::: Dataset :::
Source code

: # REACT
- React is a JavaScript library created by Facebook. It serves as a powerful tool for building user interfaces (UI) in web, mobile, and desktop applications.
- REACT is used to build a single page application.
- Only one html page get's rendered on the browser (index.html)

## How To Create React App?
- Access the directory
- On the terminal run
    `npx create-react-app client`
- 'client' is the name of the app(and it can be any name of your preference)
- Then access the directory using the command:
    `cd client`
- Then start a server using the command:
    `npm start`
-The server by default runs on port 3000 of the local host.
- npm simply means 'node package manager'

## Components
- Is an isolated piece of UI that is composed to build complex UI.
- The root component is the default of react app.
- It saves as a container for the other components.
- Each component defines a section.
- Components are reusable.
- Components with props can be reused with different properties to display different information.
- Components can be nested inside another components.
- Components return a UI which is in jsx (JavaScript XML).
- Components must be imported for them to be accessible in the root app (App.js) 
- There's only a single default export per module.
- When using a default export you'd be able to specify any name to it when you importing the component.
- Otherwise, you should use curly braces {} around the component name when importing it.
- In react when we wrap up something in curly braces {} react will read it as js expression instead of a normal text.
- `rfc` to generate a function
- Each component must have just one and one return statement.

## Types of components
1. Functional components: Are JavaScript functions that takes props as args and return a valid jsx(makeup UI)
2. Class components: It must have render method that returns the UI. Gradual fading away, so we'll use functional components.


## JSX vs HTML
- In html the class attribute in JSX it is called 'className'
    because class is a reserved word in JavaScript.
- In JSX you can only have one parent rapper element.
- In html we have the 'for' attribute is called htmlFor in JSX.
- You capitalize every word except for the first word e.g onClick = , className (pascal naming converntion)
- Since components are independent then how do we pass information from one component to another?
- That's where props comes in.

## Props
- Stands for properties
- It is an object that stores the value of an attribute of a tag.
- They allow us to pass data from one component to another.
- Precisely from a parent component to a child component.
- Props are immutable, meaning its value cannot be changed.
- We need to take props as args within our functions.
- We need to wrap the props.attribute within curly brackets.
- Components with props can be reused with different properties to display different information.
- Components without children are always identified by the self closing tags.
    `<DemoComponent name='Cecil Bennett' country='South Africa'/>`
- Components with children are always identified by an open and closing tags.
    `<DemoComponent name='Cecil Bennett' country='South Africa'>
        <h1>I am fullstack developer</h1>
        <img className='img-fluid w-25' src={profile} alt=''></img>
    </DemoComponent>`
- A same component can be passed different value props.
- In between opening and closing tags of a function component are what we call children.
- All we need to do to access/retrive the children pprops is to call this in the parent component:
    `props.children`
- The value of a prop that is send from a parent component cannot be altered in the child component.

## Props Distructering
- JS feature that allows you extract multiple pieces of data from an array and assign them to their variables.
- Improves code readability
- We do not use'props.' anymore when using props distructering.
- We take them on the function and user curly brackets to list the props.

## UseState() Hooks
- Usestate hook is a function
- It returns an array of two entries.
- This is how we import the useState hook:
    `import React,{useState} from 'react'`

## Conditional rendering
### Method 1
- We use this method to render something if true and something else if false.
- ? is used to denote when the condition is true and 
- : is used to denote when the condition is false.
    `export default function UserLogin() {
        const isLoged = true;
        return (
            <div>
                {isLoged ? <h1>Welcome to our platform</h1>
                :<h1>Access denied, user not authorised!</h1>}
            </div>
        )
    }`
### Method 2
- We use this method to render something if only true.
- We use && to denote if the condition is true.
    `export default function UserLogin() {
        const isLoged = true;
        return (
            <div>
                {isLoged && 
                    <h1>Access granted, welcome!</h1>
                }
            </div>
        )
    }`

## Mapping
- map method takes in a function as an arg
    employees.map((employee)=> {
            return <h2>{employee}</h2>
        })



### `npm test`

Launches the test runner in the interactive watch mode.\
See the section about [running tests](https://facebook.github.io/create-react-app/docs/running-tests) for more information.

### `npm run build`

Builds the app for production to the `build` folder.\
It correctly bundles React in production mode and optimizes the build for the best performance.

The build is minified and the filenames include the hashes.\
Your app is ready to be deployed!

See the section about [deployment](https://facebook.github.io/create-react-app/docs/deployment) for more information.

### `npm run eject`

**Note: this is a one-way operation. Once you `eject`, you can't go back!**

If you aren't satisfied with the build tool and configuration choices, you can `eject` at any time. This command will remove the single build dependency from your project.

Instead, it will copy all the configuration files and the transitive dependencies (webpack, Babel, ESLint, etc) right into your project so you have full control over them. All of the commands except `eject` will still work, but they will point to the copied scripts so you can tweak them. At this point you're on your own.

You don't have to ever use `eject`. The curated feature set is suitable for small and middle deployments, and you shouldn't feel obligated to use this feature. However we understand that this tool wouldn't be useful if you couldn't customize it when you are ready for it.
:::
Transcribe all of the entries without altering anything.

Source code

: # REACT
- React is a JavaScript library created by Facebook. It serves as a powerful tool for building user interfaces (UI) in web, mobile, and desktop applications.
- REACT is used to build a single page application.
- Only one html page get's rendered on the browser (index.html)

## How To Create React App?
- Access the directory
- On the terminal run
    `npx create-react-app client`
- 'client' is the name of the app(and it can be any name of your preference)
- Then access the directory using the command:
    `cd client`
- Then start a server using the command:
    `npm start`
-The server by default runs on port 3000 of the local host.
- npm simply means 'node package manager'

## Components
- Is an isolated piece of UI that is composed to build complex UI.
- The root component is the default of react app.
- It saves as a container for the other components.
- Each component defines a section.
- Components are reusable.
- Components with props can be reused with different properties to display different information.
- Components can be nested inside another components.
- Components return a UI which is in jsx (JavaScript XML).
- Components must be imported for them to be accessible in the root app (App.js) 
- There's only a single default export per module.
- When using a default export you'd be able to specify any name to it when you importing the component.
- Otherwise, you should use curly braces {} around the component name when importing it.
- In react when we wrap up something in curly braces {} react will read it as js expression instead of a normal text.
- `rfc` to generate a function
- Each component must have just one and one return statement.

## Types of components
1. Functional components: Are JavaScript functions that takes props as args and return a valid jsx(makeup UI)
2. Class components: It must have render method that returns the UI. Gradual fading away, so we'll use functional components.


## JSX vs HTML
- In html the class attribute in JSX it is called 'className'
    because class is a reserved word in JavaScript.
- In JSX you can only have one parent rapper element.
- In html we have the 'for' attribute is called htmlFor in JSX.
- You capitalize every word except for the first word e.g onClick = , className (pascal naming converntion)
- Since components are independent then how do we pass information from one component to another?
- That's where props comes in.

## Props
- Stands for properties
- It is an object that stores the value of an attribute of a tag.
- They allow us to pass data from one component to another.
- Precisely from a parent component to a child component.
- Props are immutable, meaning its value cannot be changed.
- We need to take props as args within our functions.
- We need to wrap the props.attribute within curly brackets.
- Components with props can be reused with different properties to display different information.
- Components without children are always identified by the self closing tags.
    `<DemoComponent name='Cecil Bennett' country='South Africa'/>`
- Components with children are always identified by an open and closing tags.
    `<DemoComponent name='Cecil Bennett' country='South Africa'>
        <h1>I am fullstack developer</h1>
        <img className='img-fluid w-25' src={profile} alt=''></img>
    </DemoComponent>`
- A same component can be passed different value props.
- In between opening and closing tags of a function component are what we call children.
- All we need to do to access/retrive the children pprops is to call this in the parent component:
    `props.children`
- The value of a prop that is send from a parent component cannot be altered in the child component.

## Props Distructering
- JS feature that allows you extract multiple pieces of data from an array and assign them to their variables.
- Improves code readability
- We do not use'props.' anymore when using props distructering.
- We take them on the function and user curly brackets to list the props.

## UseState() Hooks
- Usestate hook is a function
- It returns an array of two entries.
- This is how we import the useState hook:
    `import React,{useState} from 'react'`

## Conditional rendering
### Method 1
- We use this method to render something if true and something else if false.
- ? is used to denote when the condition is true and 
- : is used to denote when the condition is false.
    `export default function UserLogin() {
        const isLoged = true;
        return (
            <div>
                {isLoged ? <h1>Welcome to our platform</h1>
                :<h1>Access denied, user not authorised!</h1>}
            </div>
        )
    }`
### Method 2
- We use this method to render something if only true.
- We use && to denote if the condition is true.
    `export default function UserLogin() {
        const isLoged = true;
        return (
            <div>
                {isLoged && 
                    <h1>Access granted, welcome!</h1>
                }
            </div>
        )
    }`

## Mapping
- map method takes in a function as an arg
    employees.map((employee)=> {
            return <h2>{employee}</h2>
        })



### `npm test`

Launches the test runner in the interactive watch mode.\
See the section about [running tests](https://facebook.github.io/create-react-app/docs/running-tests) for more information.

### `npm run build`

Builds the app for production to the `build` folder.\
It correctly bundles React in production mode and optimizes the build for the best performance.

The build is minified and the filenames include the hashes.\
Your app is ready to be deployed!

See the section about [deployment](https://facebook.github.io/create-react-app/docs/deployment) for more information.

### `npm run eject`

**Note: this is a one-way operation. Once you `eject`, you can't go back!**

If you aren't satisfied with the build tool and configuration choices, you can `eject` at any time. This command will remove the single build dependency from your project.

Instead, it will copy all the configuration files and the transitive dependencies (webpack, Babel, ESLint, etc) right into your project so you have full control over them. All of the commands except `eject` will still work, but they will point to the copied scripts so you can tweak them. At this point you're on your own.

You don't have to ever use `eject`. The curated feature set is suitable for small and middle deployments, and you shouldn't feel obligated to use this feature. However we understand that this tool wouldn't be useful if you couldn't customize it when you are ready for it.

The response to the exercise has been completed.